CC: I love your poem “Daydreaming of Chris Hemsworth,” which appeared in The Offing earlier this year. Its last lines, “Today, I’m most pleased / not getting what I want,” seem to say something not only about desire but also about the pull of pop culture and its place in our lives. Would you agree?
DA: I hadn’t thought about that particular angle regarding the allure of pop culture. Though there have always been connections between movies and escapism, substitution, and illusion. Hollywood has always been dreamland and celebrities, the people who populate it. Sometimes the dream is more pleasurable than the reality. Don’t we all want to feel the fantasy?
One reason pop culture poems can appeal to non-poetry readers is its potential to affirm the material of our daily life as a worthy subject of art.
CC: I’m interested in instances of poetry in popular culture because I think such interventions have the potential to mint new readers. But invariably, increasing the reach of poetry has the potential to alter the way that poets, poetry, and the public interact. Are there things that you enjoy about the “intimacy” of poetry as an art form and as a community? On the other hand, do you think there are positives to increasing the approachability of poetry in our culture?
DA: We need all kinds of poets and all kinds of poems about anything and everything. Not every poem is going to reach everybody. One reason pop culture poems can appeal to non-poetry readers is their potential to affirm the material of our daily life as a worthy subject of art. Seeing one’s world in a poem can be so liberatory. It can invite new readers and writers. I don’t think having more readers and writers of poetry will change the intimacy of the form. That very intimacy is what drew me to poetry. The poem became the room without ego: I could deeply think and feel and imagine without fear or shame.

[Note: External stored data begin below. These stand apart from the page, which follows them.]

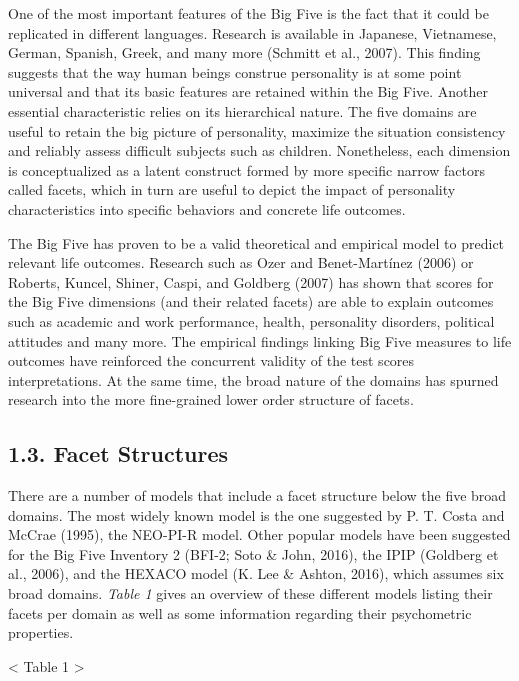\documentclass[,man,floatsintext]{apa6}
\begin{document}
One of the most important features of the Big Five is the fact that it
could be replicated in different languages. Research is available in
Japanese, Vietnamese, German, Spanish, Greek, and many more (Schmitt et
al., 2007). This finding suggests that the way human beings construe
personality is at some point universal and that its basic features are
retained within the Big Five. Another essential characteristic relies on
its hierarchical nature. The five domains are useful to retain the big
picture of personality, maximize the situation consistency and reliably
assess difficult subjects such as children. Nonetheless, each dimension
is conceptualized as a latent construct formed by more specific narrow
factors called facets, which in turn are useful to depict the impact of
personality characteristics into specific behaviors and concrete life
outcomes.

The Big Five has proven to be a valid theoretical and empirical model to
predict relevant life outcomes. Research such as Ozer and Benet-Martínez
(2006) or Roberts, Kuncel, Shiner, Caspi, and Goldberg (2007) has shown
that scores for the Big Five dimensions (and their related facets) are
able to explain outcomes such as academic and work performance, health,
personality disorders, political attitudes and many more. The empirical
findings linking Big Five measures to life outcomes have reinforced the
concurrent validity of the test scores interpretations. At the same
time, the broad nature of the domains has spurned research into the more
fine-grained lower order structure of facets.

\subsection{1.3. Facet Structures}\label{facet-structures}

There are a number of models that include a facet structure below the
five broad domains. The most widely known model is the one suggested by
P. T. Costa and McCrae (1995), the NEO-PI-R model. Other popular models
have been suggested for the Big Five Inventory 2 (BFI-2; Soto \& John,
2016), the IPIP (Goldberg et al., 2006), and the HEXACO model (K. Lee \&
Ashton, 2016), which assumes six broad domains. \emph{Table 1} gives an
overview of these different models listing their facets per domain as
well as some information regarding their psychometric properties.

\vspace{5mm}

\textless{} Table 1 \textgreater{}
\end{document}
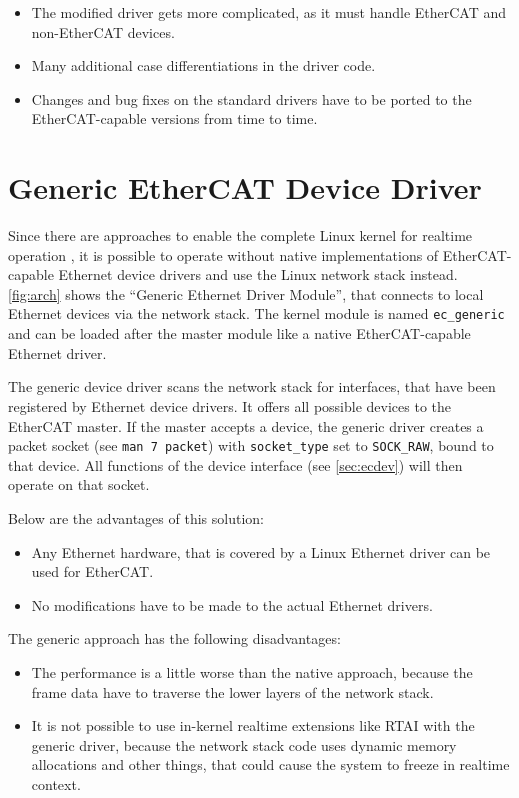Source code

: \documentclass[a4paper,12pt,BCOR=6mm,bibtotoc,idxtotoc]{scrbook}
\begin{document}
\begin{itemize}
\item The modified driver gets more complicated, as it must handle
  EtherCAT and non-EtherCAT devices.
\item Many additional case differentiations in the driver code.
\item Changes and bug fixes on the standard drivers have to be ported
  to the Ether\-CAT-capable versions from time to time.
\end{itemize}


\section{Generic EtherCAT Device Driver}
\label{sec:generic-driver}

Since there are approaches to enable the complete Linux kernel for realtime
operation \cite{rt-preempt}, it is possible to operate without native
implementations of EtherCAT-capable Ethernet device drivers and use the Linux
network stack instead. \autoref{fig:arch} shows the ``Generic Ethernet Driver
Module'', that connects to local Ethernet devices via the network stack. The
kernel module is named \lstinline+ec_generic+ and can be loaded after the
master module like a native EtherCAT-capable Ethernet driver.

The generic device driver scans the network stack for interfaces, that have
been registered by Ethernet device drivers. It offers all possible devices to
the EtherCAT master. If the master accepts a device, the generic driver
creates a packet socket (see \lstinline+man 7 packet+) with
\lstinline+socket_type+ set to \lstinline+SOCK_RAW+, bound to that device. All
functions of the device interface (see \autoref{sec:ecdev}) will then operate
on that socket.

Below are the advantages of this solution:

\begin{itemize}
\item Any Ethernet hardware, that is covered by a Linux Ethernet driver can be
used for EtherCAT.
\item No modifications have to be made to the actual Ethernet drivers.
\end{itemize}

The generic approach has the following disadvantages:

\begin{itemize}
\item The performance is a little worse than the native approach, because the
frame data have to traverse the lower layers of the network stack.
\item It is not possible to use in-kernel realtime extensions like RTAI with
the generic driver, because the network stack code uses dynamic memory
allocations and other things, that could cause the system to freeze in
realtime context.
\end{itemize}
\end{document}
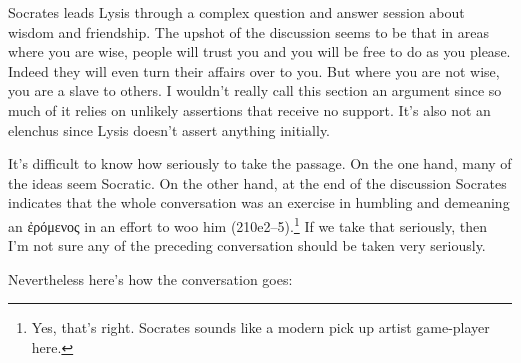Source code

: \documentclass[11pt]{article}
\begin{document}
Socrates leads Lysis through a complex question and answer session about wisdom
and friendship.  The upshot of the discussion seems to be that in areas where
you are wise, people will trust you and you will be free to do as you please.
Indeed they will even turn their affairs over to you.  But where you are not
wise, you are a slave to others.  I wouldn't really call this section an
argument since so much of it relies on unlikely assertions that receive no
support.  It's also not an elenchus since Lysis doesn't assert anything
initially.

It's difficult to know how seriously to take the passage.  On the one hand,
many of the ideas seem Socratic.  On the other hand, at the end of the
discussion Socrates indicates that the whole conversation was an exercise in
humbling and demeaning an {\g ἐρόμενος} in an effort to woo him
(210e2--5).\footnote{Yes, that's right.  Socrates sounds like a modern pick up
artist game-player here.}  If we take that seriously, then I'm not sure any of
the preceding conversation should be taken very seriously.

Nevertheless here's how the conversation goes:
\end{document}
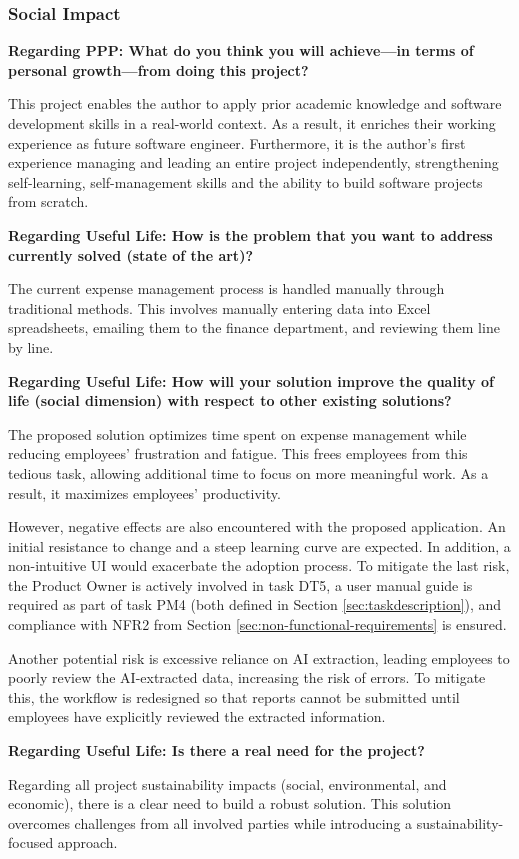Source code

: 
\subsubsection{Social Impact}


\textbf{Regarding PPP: What do you think you will achieve—in terms of personal growth—from doing this project?  }
\vspace{-5pt}

This project enables the author to apply prior academic knowledge and software development skills in a real-world context. As a result, it enriches their working experience as future software engineer. Furthermore, it is the author's first experience managing and leading an entire project independently, strengthening self-learning, self-management skills and the ability to build software projects from scratch.


\textbf{Regarding Useful Life: How is the problem that you want to address currently solved (state of the art)?}
\vspace{-5pt}

The current expense management process is handled manually through traditional methods. This involves manually entering data into Excel spreadsheets, emailing them to the finance department, and reviewing them line by line. 


\textbf{Regarding Useful Life: How will your solution improve the quality of life (social dimension) with respect to other existing solutions? }
\vspace{-5pt}

The proposed solution optimizes time spent on expense management while reducing employees' frustration and fatigue. This frees employees from this tedious task, allowing additional time to focus on more meaningful work. As a result, it maximizes employees' productivity.

However, negative effects are also encountered with the proposed application. An initial resistance to change and a steep learning curve are expected. In addition, a non-intuitive UI would exacerbate the adoption process. To mitigate the last risk, the Product Owner is actively involved in task DT5, a user manual guide is required as part of task PM4 (both defined in Section \ref{sec:taskdescription}), and compliance with NFR2 from Section \ref{sec:non-functional-requirements} is ensured. 

Another potential risk is excessive reliance on AI extraction, leading employees to poorly review the AI-extracted data, increasing the risk of errors. To mitigate this, the workflow is redesigned so that reports cannot be submitted until employees have explicitly reviewed the extracted information.



\textbf{Regarding Useful Life: Is there a real need for the project?}
\vspace{-5pt}

Regarding all project sustainability impacts (social, environmental, and economic), there is a clear need to build a robust solution. This solution overcomes challenges from all involved parties while introducing a sustainability-focused approach.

CC: Is there a piece of pop culture that you'd like to work into a poem but haven’t yet?
DA: I’ve wanted to write a Sailor Moon poem, and even though I wrote one called “Silver Millennium” it isn’t collected in either of my books. I hope one day to write one that will appear in a book. I feel like I’m cheating with that answer though. So I’ll say, there’s a poem I’ve been struggling to write based on a picture that always makes the rounds on Twitter: it’s the photo of Denzel Washington and Keanu Reeves looking dashing on the set of Much Ado About Nothing. It’ll be the best thirst poem I ever write… whenever I get around to writing it.
CC: Do you have a favorite poem or poet that crops up in a tv show, film, or song? What about its appearance delights you? If not, what’s a poem you love that you’d like to see used in a film, on TV, in a song, or elsewhere in the pop culture ether?
DA: One of my earliest encounters with poetry was through watching X-Men: The Animated Series: Beast would quote Dickinson, Tennyson, and the Bible in the middle of a brawl or during a poignant moment. I didn’t recognize the poems then, but their inclusion in a Saturday morning cartoon delights me in retrospect. As an adult, I think Jane Campion’s movie Bright Star about the courtship of John Keats and Fanny Brawne is one of the best movies about a writer I’ve ever seen. Luminous, melancholy, erotic, it’s like a Keats poem come to life. But it also unashamedly leans into how un-cinematic writing is: there’s no great scene of artistic fervor. It’s a lot of sitting around in rooms and crossing things out on paper and doing anything other than writing.